(Items from a dataset)
# # # # #

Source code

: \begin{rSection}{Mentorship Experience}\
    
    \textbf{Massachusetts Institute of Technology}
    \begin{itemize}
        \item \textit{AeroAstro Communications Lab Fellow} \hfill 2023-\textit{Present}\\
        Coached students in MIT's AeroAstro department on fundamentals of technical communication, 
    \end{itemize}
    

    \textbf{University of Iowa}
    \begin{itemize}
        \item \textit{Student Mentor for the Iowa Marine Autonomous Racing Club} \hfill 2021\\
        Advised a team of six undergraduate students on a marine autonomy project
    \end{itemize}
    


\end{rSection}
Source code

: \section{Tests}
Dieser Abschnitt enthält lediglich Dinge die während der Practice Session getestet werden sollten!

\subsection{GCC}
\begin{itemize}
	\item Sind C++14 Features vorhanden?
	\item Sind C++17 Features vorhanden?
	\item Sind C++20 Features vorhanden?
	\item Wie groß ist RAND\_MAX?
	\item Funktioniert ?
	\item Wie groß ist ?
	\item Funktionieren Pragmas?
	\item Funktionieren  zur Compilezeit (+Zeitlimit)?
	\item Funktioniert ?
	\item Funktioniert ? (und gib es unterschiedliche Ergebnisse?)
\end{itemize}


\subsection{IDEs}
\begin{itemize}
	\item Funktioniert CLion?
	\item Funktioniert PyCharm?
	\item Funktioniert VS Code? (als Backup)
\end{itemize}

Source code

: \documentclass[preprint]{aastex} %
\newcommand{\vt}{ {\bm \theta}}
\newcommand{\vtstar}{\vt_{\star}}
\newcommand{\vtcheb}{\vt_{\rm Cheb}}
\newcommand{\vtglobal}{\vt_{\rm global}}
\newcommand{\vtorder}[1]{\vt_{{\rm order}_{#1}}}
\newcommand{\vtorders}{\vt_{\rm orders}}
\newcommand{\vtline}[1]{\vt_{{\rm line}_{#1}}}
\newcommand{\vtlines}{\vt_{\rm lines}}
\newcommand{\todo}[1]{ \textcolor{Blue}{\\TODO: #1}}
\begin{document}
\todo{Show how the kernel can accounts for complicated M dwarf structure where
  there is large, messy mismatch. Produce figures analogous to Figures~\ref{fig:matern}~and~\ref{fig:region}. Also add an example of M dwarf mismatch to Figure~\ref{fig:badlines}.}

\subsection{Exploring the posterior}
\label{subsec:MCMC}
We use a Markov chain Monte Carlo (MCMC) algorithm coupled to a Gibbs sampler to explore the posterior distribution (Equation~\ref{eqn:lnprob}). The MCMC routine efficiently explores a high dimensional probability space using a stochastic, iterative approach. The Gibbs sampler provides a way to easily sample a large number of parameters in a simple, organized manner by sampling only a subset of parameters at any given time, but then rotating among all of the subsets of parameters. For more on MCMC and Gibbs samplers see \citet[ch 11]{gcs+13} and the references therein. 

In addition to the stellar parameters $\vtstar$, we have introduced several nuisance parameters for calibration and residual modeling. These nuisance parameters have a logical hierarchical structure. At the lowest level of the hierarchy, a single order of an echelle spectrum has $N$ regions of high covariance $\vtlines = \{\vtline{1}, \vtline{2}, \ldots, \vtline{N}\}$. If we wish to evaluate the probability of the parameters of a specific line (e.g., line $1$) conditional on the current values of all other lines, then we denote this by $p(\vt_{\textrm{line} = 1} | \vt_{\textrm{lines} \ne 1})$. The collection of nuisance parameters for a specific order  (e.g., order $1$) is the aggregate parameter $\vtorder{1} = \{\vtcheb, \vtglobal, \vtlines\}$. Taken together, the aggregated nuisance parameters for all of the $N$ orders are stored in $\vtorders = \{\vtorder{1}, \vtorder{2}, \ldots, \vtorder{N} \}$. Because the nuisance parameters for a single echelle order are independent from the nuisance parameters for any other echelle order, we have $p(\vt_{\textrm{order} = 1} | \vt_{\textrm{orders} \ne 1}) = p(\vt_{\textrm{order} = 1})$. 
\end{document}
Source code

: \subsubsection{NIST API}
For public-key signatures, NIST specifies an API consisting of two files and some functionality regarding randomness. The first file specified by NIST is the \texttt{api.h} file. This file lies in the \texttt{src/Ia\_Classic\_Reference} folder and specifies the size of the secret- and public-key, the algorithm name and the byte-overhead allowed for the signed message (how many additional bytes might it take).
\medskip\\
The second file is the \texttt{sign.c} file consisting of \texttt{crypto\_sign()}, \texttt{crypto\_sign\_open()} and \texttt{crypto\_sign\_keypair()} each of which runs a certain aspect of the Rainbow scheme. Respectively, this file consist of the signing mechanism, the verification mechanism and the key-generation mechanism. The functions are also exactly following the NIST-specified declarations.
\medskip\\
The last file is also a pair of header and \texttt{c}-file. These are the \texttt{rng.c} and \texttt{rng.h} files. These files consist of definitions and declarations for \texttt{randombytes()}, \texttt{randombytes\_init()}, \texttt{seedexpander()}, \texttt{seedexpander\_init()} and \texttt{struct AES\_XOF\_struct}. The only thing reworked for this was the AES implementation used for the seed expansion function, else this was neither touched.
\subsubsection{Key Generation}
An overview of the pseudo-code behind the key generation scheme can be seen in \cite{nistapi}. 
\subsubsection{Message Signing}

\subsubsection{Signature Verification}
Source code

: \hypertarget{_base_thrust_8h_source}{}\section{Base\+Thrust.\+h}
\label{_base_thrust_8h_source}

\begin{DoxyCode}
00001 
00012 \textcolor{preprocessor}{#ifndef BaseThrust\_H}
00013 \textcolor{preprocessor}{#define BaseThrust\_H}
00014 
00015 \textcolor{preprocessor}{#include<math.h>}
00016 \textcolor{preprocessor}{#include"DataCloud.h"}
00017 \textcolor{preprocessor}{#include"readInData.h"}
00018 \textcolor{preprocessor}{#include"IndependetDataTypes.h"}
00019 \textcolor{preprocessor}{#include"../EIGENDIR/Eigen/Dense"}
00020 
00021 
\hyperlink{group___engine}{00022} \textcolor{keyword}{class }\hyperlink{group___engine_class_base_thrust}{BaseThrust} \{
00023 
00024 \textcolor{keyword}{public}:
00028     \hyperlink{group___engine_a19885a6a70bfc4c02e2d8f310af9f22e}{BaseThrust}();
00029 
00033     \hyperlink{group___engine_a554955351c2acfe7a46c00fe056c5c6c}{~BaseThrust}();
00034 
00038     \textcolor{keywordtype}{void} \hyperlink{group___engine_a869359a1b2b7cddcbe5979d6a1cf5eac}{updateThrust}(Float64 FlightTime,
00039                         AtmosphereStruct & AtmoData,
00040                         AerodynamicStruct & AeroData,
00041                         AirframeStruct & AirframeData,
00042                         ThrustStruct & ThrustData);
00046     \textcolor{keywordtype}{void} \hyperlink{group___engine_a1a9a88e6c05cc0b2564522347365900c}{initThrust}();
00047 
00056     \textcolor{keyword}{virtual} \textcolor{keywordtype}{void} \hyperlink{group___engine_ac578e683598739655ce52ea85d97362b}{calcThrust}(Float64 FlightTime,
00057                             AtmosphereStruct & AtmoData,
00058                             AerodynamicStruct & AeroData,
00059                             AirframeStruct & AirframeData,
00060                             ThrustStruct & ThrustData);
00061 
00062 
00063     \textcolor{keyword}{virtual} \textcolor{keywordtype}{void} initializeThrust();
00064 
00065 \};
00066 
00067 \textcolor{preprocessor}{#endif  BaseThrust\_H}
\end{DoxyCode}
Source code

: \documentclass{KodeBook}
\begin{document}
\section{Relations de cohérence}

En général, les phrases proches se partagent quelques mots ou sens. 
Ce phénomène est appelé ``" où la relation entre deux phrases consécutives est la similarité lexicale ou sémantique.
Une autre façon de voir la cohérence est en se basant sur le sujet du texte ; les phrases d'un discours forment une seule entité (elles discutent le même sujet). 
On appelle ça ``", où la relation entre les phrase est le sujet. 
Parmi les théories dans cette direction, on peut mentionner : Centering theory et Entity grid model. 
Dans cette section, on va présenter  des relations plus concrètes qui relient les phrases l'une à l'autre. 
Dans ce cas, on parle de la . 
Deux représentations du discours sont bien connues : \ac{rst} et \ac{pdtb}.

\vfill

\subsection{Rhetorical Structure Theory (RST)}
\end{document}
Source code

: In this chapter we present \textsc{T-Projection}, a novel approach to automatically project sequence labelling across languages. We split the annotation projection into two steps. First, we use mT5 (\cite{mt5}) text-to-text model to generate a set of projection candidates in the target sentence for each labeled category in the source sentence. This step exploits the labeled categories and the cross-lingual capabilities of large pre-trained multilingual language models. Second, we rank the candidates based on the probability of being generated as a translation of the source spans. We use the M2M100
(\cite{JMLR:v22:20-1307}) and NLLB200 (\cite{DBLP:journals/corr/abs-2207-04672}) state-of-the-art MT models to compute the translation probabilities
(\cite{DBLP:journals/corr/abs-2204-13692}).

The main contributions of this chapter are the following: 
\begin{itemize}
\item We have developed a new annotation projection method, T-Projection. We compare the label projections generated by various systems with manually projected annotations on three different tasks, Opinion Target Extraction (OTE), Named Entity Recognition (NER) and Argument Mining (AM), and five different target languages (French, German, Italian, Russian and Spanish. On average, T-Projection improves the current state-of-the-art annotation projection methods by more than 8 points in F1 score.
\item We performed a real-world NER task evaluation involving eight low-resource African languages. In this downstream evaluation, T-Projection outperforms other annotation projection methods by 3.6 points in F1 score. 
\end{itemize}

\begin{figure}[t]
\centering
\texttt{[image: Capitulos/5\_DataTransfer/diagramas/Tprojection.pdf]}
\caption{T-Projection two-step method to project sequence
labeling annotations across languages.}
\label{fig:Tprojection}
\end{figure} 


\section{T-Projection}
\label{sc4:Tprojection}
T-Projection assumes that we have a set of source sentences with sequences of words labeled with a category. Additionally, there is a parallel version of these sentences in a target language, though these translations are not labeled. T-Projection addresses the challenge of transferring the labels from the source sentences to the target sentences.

# # # # #

**Problem to work on:** Copy out every line from the data above that has "Entity" in it.

**Answer box:**
Parmi les théories dans cette direction, on peut mentionner : Centering theory et Entity grid model. 
\item We have developed a new annotation projection method, T-Projection. We compare the label projections generated by various systems with manually projected annotations on three different tasks, Opinion Target Extraction (OTE), Named Entity Recognition (NER) and Argument Mining (AM), and five different target languages (French, German, Italian, Russian and Spanish. On average, T-Projection improves the current state-of-the-art annotation projection methods by more than 8 points in F1 score.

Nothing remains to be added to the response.